The Alliance, which serves more poor and uninsured people than any other hospital system in the state except Boston Medical Center, has been losing money on health care operations since at least 2009. Since it was forced to sell its successful Medicaid managed care insurer in November 2011 because it couldn’t meet reserve requirements, the health care system hasn’t had revenues to offset the losses.

The proposed budget for fiscal year 2015, which runs from now until next June 30, represents what Alliance officials and trustees hope is a turnaround. To achieve it, the system is spending money to open and staff new clinics and services. At the same time, some areas, such as outpatient mental health, are expecting to treat many more patients without adding providers.

“Hopefully we will have 22,000 more visits [to outpatient psychiatry] with the same number of clinicians,” Chief Executive Patrick Wardell told members of the board of trustees’ finance committee June 10.  The budget assumes that total patient volume will increase 8 percent, with less than 1 percent more staff.

Despite questions about whether the predicted volume increases will materialize, the committee voted unanimously to recommend adoption of the budget.  Members of the full board will vote on the proposal this month.

Additions

The budget calls for opening primary care offices in Everett, Revere and Malden and an additional site in Malden for the Elder Service Plan program serving frail seniors, based in Cambridge. Officials said there is unmet demand for primary care and the senior care program in that area. The Alliance includes the former Cambridge City Hospital, Somerville Hospital, Whidden Memorial Hospital in Everett and 15 primary care offices.

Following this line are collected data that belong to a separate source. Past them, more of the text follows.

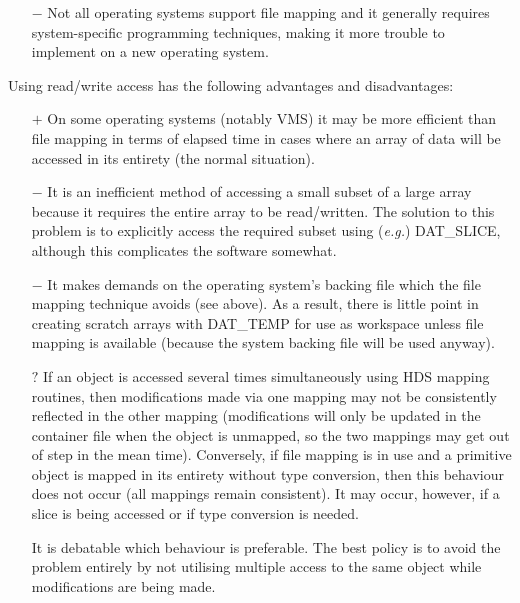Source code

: \begin{description}
\begin{itemize}
\item[$-$] Not all operating systems support file mapping and it generally
requires system-specific programming techniques, making it more trouble to
implement on a new operating system.

\end{itemize}

Using read/write access has the following advantages and disadvantages:

\begin{itemize}

\item[$+$] On some operating systems (notably VMS) it may be more efficient than
file mapping in terms of elapsed time in cases where an array of data will be
accessed in its entirety (the normal situation).

\item[$-$] It is an inefficient method of accessing a small subset of a large
array because it requires the entire array to be read/written. The solution to
this problem is to explicitly access the required subset using ({\em e.g.\/})
DAT\_SLICE, although this complicates the software somewhat.

\item[$-$] It makes demands on the operating system's backing file which the
file mapping technique avoids (see above). As a result, there is little point
in creating scratch arrays with DAT\_TEMP for use as workspace unless
file mapping is available (because the system backing file will be used anyway).

\item[$?$] If an object is accessed several times simultaneously using HDS
mapping routines, then modifications made via one mapping may not be
consistently reflected in the other mapping (modifications will only be updated
in the container file when the object is unmapped, so the two mappings may get
out of step in the mean time). Conversely, if file mapping is in use and a
primitive object is mapped in its entirety without type conversion, then this
behaviour does not occur (all mappings remain consistent). It may occur,
however, if a slice is being accessed or if type conversion is needed.

It is debatable which behaviour is preferable. The best policy is to avoid the
problem entirely by not utilising multiple access to the same object while
modifications are being made.

\end{itemize}


\end{description}
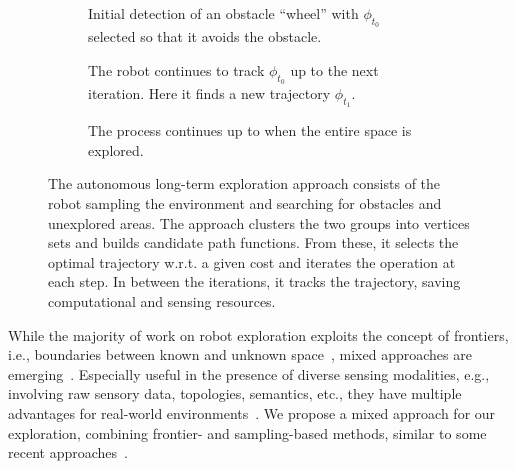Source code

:\documentclass[lettersize,journal,twoside]{IEEEtran}
\theoremstyle{definition}
\begin{document}
\begin{figure*}
  \begin{subfigure}[m]{0.33\textwidth}
    \centering
    
    \caption{Initial detection of an obstacle ``wheel'' with $\phi_{t_0}$ selected so that it avoids the obstacle.}
    \label{fig:3-1}
  \end{subfigure}
  \hfill
  \begin{subfigure}[m]{0.32\textwidth}
    \centering
    \hspace*{-.15cm}
    
    \caption{The robot continues to track $\phi_{t_0}$ up to the next iteration. Here it finds a new trajectory $\phi_{t_1}$.}
    \label{fig:3-2}
  \end{subfigure}
  \begin{subfigure}[m]{0.33\textwidth}
    \centering
    \hspace*{.05cm}
    
    \caption{The process continues up to when the entire space is explored.}
    \label{fig:3-3}
  \end{subfigure}
  \caption{The autonomous long-term %
  exploration %
  approach consists of the robot sampling the environment and searching for obstacles and unexplored areas. The %
  approach clusters the two groups into vertices sets and builds candidate path functions. From these, it selects the optimal trajectory w.r.t. a given cost and iterates the operation at each step. In between the iterations, it tracks the trajectory, saving computational and sensing resources.}
  \label{fig:3}
\end{figure*}
\noindent
While the majority 
of work on robot exploration 
exploits the concept of frontiers, %
i.e., boundaries between known and unknown space~\cite{%
placed2022survey,dang2019graph}, mixed approaches are emerging~\cite{dai2020fast,schmid2020efficient,placed2022survey}. 
Especially useful in the presence of diverse sensing modalities, e.g., involving raw sensory data, topologies, semantics, etc., they have multiple %
advantages for real-world environments~\cite{placed2022survey,batinovic2021multi}. 
%
We propose a %
mixed approach for our %
exploration, %
combining frontier- and sampling-based methods, similar to some recent approaches~\cite{dai2020fast,%
shrestha2019learned}. %
\end{document}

In another expansion, the Alliance plans to hire two part-time dermatologists. The positions were in last year’s budget but not filled, so Alliance patients who needed skin treatment had to go to outside specialists.

On the efficiency side, managers began asking primary care physicians to meet productivity goals several months ago, and the system has also streamlined how patients get appointments. Changes in outpatient mental health, outlined publicly for the first time at the committee meeting, may affect patients and clinicians more.

Psychiatry changes

Patients, particularly new ones, may find themselves in group therapy rather than having one-to-one sessions with a therapist, senior director of psychiatry Lisa Foley told trustees. New patients may be referred directly from intake to a group without any individual treatment, Foley said. The outpatient service will increase sharply the number of groups, she said. Now there are 40, some with as few as four patients, Foley said.

“This is a significant change,” she said. “It will take some culture change for both patients and clinicians.”

Doctors who aren’t “confident” about leading groups may work with an experienced clinician at first, Foley said. “We have to make sure people have the skills,” she said.

Clinicians will have an incentive to treat patients in groups because productivity goals will require them to accept a certain percentage of new patients. “The easiest way to get productivity credits is to do groups,” Foley said.

At the same time, patients who miss appointments will face quicker intervention. “Previously we gave people multiple chances” to stay in treatment, Foley said. Now, no-show patients will be referred to an “orientation” that explains the treatment process and for those who keep missing appointments, “we will have a conversation with the clinician” about whether to continue treatment. People in obvious need won’t be dropped, Foley said.

The outpatient mental health center on Central Street in Somerville now turns away many people seeking care, officials said. “It’s gotten to the point where many of the primary care doctors aren’t even referring their patients,” Foley said.

“This is volume that we know is there,” said Ellen Semonoff, the board’s chairwoman as well as assistant city manager for human services in Cambridge.

Trustees are wary

Still, trustees were wary of the assumptions behind the budget proposal. “What if we can’t grow in certain areas?” asked committee chairman Louis Depasquale, Cambridge’s assistant city manager for fiscal affairs. “What’s the strategy? What’s the red flag?”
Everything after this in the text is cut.